1 Samuel 3, 3b-10.19; 1 Corintios 6, 13c-15a. 17-20; Juan 1, 35-42
El Peregrino
El pasaje del Evangelio nos permite asistir a la formación del primer núcleo de discípulos, del que se desarrollará primero el colegio de los apóstoles y a continuación toda la comunidad cristiana. Juan está aún a orillas del Jordán junto a dos de sus discípulos cuando ve pasar a Jesús y no se retiene de gritar de nuevo: «¡He ahí el Cordero de Dios!». Los dos discípulos comprenden y, dejando para siembre al Bautista, se ponen a seguir a Jesús. Viendo que le siguen, Jesús se vuelve y pregunta: «¿Qué buscáis?». Le responden, para romper el hielo: «Maestro, ¿dónde vives?». «Venid y lo veréis», les contesta. Fueron, lo vieron y aquel día se quedaron con él.

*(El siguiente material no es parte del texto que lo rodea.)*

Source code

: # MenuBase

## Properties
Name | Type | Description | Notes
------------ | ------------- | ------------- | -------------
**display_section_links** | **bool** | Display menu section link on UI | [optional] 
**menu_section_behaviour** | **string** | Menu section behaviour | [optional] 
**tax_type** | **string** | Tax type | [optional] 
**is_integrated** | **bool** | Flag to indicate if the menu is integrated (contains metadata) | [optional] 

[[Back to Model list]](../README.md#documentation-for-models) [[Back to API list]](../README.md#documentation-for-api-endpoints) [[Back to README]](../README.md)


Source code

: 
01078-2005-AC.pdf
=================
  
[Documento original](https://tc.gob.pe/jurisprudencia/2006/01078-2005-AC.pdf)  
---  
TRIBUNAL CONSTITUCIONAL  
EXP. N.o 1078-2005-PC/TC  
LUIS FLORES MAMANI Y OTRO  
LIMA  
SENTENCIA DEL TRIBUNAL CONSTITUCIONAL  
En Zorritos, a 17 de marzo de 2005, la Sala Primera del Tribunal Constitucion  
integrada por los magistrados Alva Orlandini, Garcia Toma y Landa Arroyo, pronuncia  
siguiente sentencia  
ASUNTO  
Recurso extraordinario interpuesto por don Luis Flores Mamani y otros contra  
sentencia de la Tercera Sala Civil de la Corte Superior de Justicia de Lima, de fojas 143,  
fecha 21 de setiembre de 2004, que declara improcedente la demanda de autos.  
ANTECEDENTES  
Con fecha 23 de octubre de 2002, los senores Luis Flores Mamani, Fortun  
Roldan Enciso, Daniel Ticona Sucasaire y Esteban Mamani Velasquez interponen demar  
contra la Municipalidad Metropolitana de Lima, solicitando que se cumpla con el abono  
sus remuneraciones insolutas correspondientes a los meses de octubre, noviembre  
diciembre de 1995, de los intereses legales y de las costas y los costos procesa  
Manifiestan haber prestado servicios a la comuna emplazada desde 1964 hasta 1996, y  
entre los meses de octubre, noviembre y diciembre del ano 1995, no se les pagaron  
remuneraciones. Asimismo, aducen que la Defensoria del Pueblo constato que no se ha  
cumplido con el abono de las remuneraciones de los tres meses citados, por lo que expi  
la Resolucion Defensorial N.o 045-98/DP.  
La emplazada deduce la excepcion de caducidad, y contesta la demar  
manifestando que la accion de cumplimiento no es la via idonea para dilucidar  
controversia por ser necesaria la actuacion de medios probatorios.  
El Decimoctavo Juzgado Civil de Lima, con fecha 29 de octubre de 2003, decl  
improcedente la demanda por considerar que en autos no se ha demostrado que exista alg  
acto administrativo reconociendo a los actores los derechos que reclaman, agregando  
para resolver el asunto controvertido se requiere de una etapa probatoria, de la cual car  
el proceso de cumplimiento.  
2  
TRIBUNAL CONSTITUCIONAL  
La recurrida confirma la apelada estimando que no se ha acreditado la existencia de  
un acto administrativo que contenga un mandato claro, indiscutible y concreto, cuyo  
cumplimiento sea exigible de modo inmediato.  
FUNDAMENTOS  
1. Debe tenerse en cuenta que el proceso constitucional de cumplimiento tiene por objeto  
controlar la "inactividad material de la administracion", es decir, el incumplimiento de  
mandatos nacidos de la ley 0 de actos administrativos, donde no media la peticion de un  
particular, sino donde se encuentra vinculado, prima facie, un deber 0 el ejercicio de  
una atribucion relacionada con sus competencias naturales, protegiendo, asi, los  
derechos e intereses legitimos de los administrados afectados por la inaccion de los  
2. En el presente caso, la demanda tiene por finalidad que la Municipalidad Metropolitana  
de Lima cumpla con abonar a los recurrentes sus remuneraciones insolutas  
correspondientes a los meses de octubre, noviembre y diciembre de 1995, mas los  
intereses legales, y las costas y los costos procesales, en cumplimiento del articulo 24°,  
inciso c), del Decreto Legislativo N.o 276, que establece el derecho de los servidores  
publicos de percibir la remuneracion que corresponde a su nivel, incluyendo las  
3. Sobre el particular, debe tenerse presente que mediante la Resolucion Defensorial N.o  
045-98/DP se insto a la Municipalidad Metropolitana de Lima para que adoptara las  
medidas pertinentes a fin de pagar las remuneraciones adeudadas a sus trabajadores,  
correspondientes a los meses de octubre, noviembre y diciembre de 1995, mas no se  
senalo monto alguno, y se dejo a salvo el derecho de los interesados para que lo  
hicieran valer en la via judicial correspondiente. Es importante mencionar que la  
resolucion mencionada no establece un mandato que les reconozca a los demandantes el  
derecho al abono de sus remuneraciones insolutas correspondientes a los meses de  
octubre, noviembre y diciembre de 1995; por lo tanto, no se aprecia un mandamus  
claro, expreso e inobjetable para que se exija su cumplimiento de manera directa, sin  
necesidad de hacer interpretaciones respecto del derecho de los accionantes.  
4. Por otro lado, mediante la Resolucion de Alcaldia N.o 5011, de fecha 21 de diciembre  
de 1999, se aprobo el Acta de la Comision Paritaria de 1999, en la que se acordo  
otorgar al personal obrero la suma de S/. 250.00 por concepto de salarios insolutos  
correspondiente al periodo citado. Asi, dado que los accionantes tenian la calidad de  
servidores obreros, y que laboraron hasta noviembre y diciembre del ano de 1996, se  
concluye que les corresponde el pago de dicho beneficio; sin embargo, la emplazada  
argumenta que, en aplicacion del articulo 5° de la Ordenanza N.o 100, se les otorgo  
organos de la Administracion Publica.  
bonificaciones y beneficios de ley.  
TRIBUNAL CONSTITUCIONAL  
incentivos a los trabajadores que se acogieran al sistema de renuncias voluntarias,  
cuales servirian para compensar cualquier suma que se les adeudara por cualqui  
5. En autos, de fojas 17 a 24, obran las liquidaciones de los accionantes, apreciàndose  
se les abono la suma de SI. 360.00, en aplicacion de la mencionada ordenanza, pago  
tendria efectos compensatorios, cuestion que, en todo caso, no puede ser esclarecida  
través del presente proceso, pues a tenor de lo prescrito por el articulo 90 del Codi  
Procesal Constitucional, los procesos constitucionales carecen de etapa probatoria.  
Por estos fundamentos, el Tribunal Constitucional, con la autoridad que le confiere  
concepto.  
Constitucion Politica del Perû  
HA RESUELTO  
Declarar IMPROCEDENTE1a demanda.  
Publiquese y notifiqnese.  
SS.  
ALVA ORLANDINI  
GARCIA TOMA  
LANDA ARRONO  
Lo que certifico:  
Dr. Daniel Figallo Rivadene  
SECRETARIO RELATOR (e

Ese momento pasó a ser para ellos tan decisivo en sus vidas que recuerdan hasta la hora en que ocurrió: eran cerca de las cuatro de la tarde.
En la segunda lectura, San Pablo ilustra un rasgo que debe caracterizar la vida del discípulo de Cristo: la pureza. «El cuerpo –dice entre otras cosas– no es para la fornicación, sino para el Señor, y el Señor para el cuerpo… Glorificad, por tanto, a Dios con vuestro cuerpo». Tratándose de un tema tan oído y vital para nuestra sociedad actual vale la pena dedicarle la atención.
Tal vez quienes son capaces de entender mejor el tema de la pureza son precisamente los verdaderos enamorados. El sexo se hace «impuro» cuando reduce al otro (o al propio cuerpo) a objeto, a cosa, pero esto es algo que un verdadero amor rechazará realizar. Muchos de los excesos en marcha en este campo tienen algo de artificial, se deben a imposición externa dictada por razones comerciales y de consumo. No es, como se quiere hacer creer, «evolución espontánea de las costumbres», es evolución guiada, impuesta.
Una de las excusas que contribuyen más a favorecer el pecado de impureza en la mentalidad común y a descargarlo de toda responsabilidad es que, total, no hace mal a nadie, no vulnera los derechos ni la libertad de los demás, excepto, se dice, que se trate de estupro o violación. Pero no es verdad que el pecado de impureza acabe en quien lo comete. Todo abuso, dondequiera y por quienquiera que sea cometido, contamina el ambiente moral del hombre, produce una erosión de los valores y crea la que Pablo define «la ley del pecado» y de la que ilustra el terrible poder de arrastrar a los hombres a la ruina (Cf. Romanos, 7, 14 ss).
La primera víctima de todo ello son precisamente los jóvenes. Fenómenos tan reprobados, como la explotación de menores, el estupro y la pedofilia, pero también ciertas atrocidades cometidas no sobre menores, sino por menores, no nacen de la nada. Son, al menos en parte, el resultado del clima de exasperada excitación en el que vivimos y en el que los más frágiles sucumben. Lo mismo vale para ciertas tragedias de fondo sexual: destruidas las defensas naturales, aquellas se hacen inevitables.
Pero hoy ya no basta con una pureza hecha de miedos, tabúes, prohibiciones, de fuga recíproca entre el hombre y la mujer, como si cada uno de ellos fuera, siempre y necesariamente, una insidia para el otro y un enemigo potencial, en vez de, como dice la Biblia, «una ayuda». Es necesario hacer hincapié en defensas ya no externas, sino internas, basadas en convicciones personales. Se debe cultivar la pureza por sí misma, por el valor positivo que representa para la persona, y no sólo por los apuros de salud o de buen nombre a los que expone su trasgresión.
La pureza asegura lo más precioso que existe en el mundo: la posibilidad de acercarse a Dios. «Bienaventurados los limpios de corazón, porque ellos verán a Dios» (Cf. Mt 5, 8.), dijo Jesús. No le verán sólo un día, tras la muerte, sino ya ahora: en la belleza de lo creado, de un rostro, de una obra de arte; le verán en sus propios corazones.